━━━━━ Entries shown ━━━━━
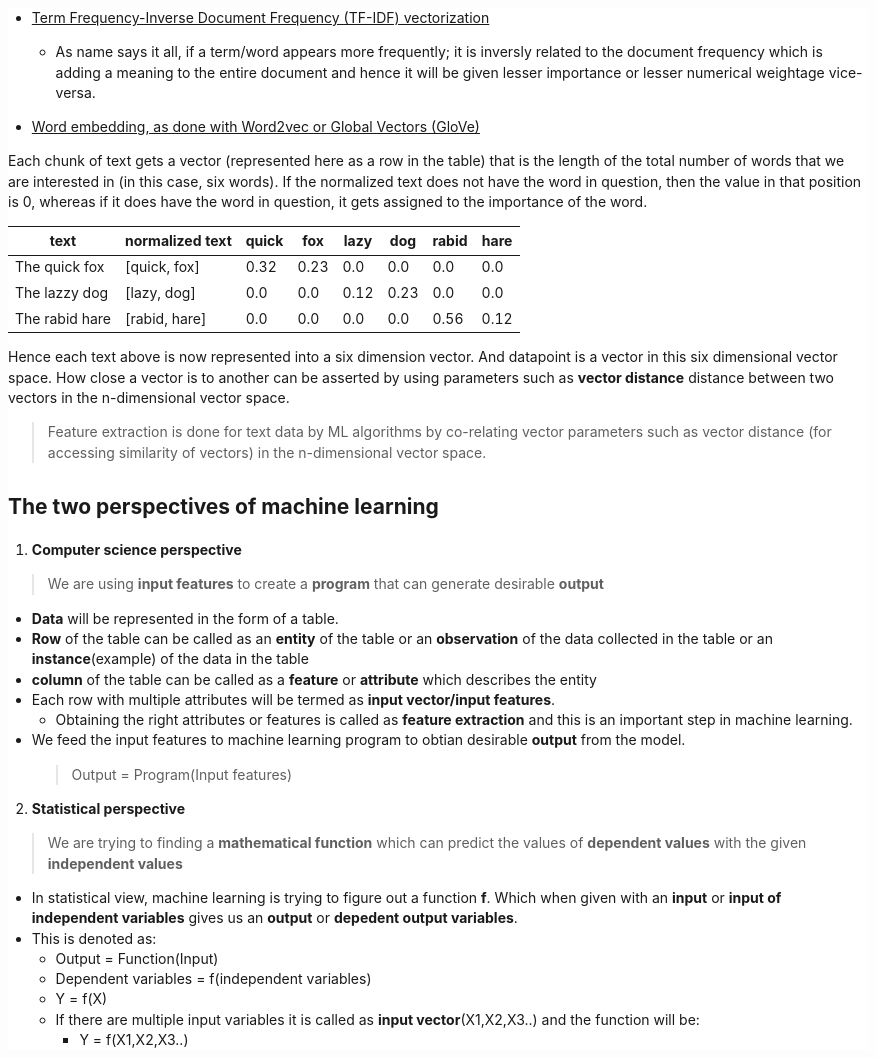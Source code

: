    * [Term Frequency-Inverse Document Frequency (TF-IDF) vectorization](https://en.wikipedia.org/wiki/Tf-idf)
      * As name says it all, if a term/word appears more frequently; it is inversly related to the document frequency which is adding a meaning to the entire document and hence it will be given lesser importance or lesser numerical weightage vice-versa.
      
   * [Word embedding, as done with Word2vec or Global Vectors (GloVe)](https://nlp.stanford.edu/pubs/glove.pdf)

Each chunk of text gets a vector (represented here as a row in the table) that is the length of the total number of words that we are interested in (in this case, six words). If the normalized text does not have the word in question, then the value in that position is 0, whereas if it does have the word in question, it gets assigned to the importance of the word.

text|normalized text|quick|fox|lazy|dog|rabid|hare
----|---------------|-----|---|----|---|-----|----
The quick fox|[quick, fox]|0.32|0.23|0.0|0.0|0.0|0.0
The lazzy dog|[lazy, dog]|0.0|0.0|0.12|0.23|0.0|0.0
The rabid hare|[rabid, hare]|0.0|0.0|0.0|0.0|0.56|0.12

Hence each text above is now represented into a six dimension vector. And datapoint is a vector in this six dimensional vector space. How close a vector is to another can be asserted by using parameters such as **vector distance** distance between two vectors in the n-dimensional vector space.

> Feature extraction is done for text data by ML algorithms by co-relating vector parameters such as vector distance (for accessing similarity of vectors) in the n-dimensional vector space.

## The two perspectives of machine learning

1. **Computer science perspective**

> We are using **input features** to create a **program** that can generate desirable **output**
   * **Data** will be represented in the form of a table.
   * **Row** of the table can be called as an **entity** of the table or an **observation** of the data collected in the table or an **instance**(example) of the data in the table
   * **column** of the table can be called as a **feature** or **attribute** which describes the entity
   * Each row with multiple attributes will be termed as **input vector/input features**.
     * Obtaining the right attributes or features is called as **feature extraction** and this is an important step in machine learning.
   * We feed the input features to machine learning program to obtian desirable **output** from the model.
     > Output = Program(Input features)
     

2. **Statistical perspective**

> We are trying to finding a **mathematical function** which can predict the values of **dependent values** with the given **independent values**

   * In statistical view, machine learning is trying to figure out a function **f**. Which when given with an **input** or **input of independent variables** gives us an **output** or **depedent output variables**.
   * This is denoted as:
     * Output = Function(Input)
     * Dependent variables = f(independent variables)
     * Y = f(X)
     * If there are multiple input variables it is called as **input vector**(X1,X2,X3..) and the function will be:
       * Y = f(X1,X2,X3..)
━━━━━
Task goal: Word-for-word transcript, pictures excluded: copy all the material above.

Output of the task:
Source code

:    * [Term Frequency-Inverse Document Frequency (TF-IDF) vectorization](https://en.wikipedia.org/wiki/Tf-idf)
      * As name says it all, if a term/word appears more frequently; it is inversly related to the document frequency which is adding a meaning to the entire document and hence it will be given lesser importance or lesser numerical weightage vice-versa.
      
   * [Word embedding, as done with Word2vec or Global Vectors (GloVe)](https://nlp.stanford.edu/pubs/glove.pdf)

Each chunk of text gets a vector (represented here as a row in the table) that is the length of the total number of words that we are interested in (in this case, six words). If the normalized text does not have the word in question, then the value in that position is 0, whereas if it does have the word in question, it gets assigned to the importance of the word.

text|normalized text|quick|fox|lazy|dog|rabid|hare
----|---------------|-----|---|----|---|-----|----
The quick fox|[quick, fox]|0.32|0.23|0.0|0.0|0.0|0.0
The lazzy dog|[lazy, dog]|0.0|0.0|0.12|0.23|0.0|0.0
The rabid hare|[rabid, hare]|0.0|0.0|0.0|0.0|0.56|0.12

Hence each text above is now represented into a six dimension vector. And datapoint is a vector in this six dimensional vector space. How close a vector is to another can be asserted by using parameters such as **vector distance** distance between two vectors in the n-dimensional vector space.

> Feature extraction is done for text data by ML algorithms by co-relating vector parameters such as vector distance (for accessing similarity of vectors) in the n-dimensional vector space.

## The two perspectives of machine learning

1. **Computer science perspective**

> We are using **input features** to create a **program** that can generate desirable **output**
   * **Data** will be represented in the form of a table.
   * **Row** of the table can be called as an **entity** of the table or an **observation** of the data collected in the table or an **instance**(example) of the data in the table
   * **column** of the table can be called as a **feature** or **attribute** which describes the entity
   * Each row with multiple attributes will be termed as **input vector/input features**.
     * Obtaining the right attributes or features is called as **feature extraction** and this is an important step in machine learning.
   * We feed the input features to machine learning program to obtian desirable **output** from the model.
     > Output = Program(Input features)
     

2. **Statistical perspective**

> We are trying to finding a **mathematical function** which can predict the values of **dependent values** with the given **independent values**

   * In statistical view, machine learning is trying to figure out a function **f**. Which when given with an **input** or **input of independent variables** gives us an **output** or **depedent output variables**.
   * This is denoted as:
     * Output = Function(Input)
     * Dependent variables = f(independent variables)
     * Y = f(X)
     * If there are multiple input variables it is called as **input vector**(X1,X2,X3..) and the function will be:
       * Y = f(X1,X2,X3..)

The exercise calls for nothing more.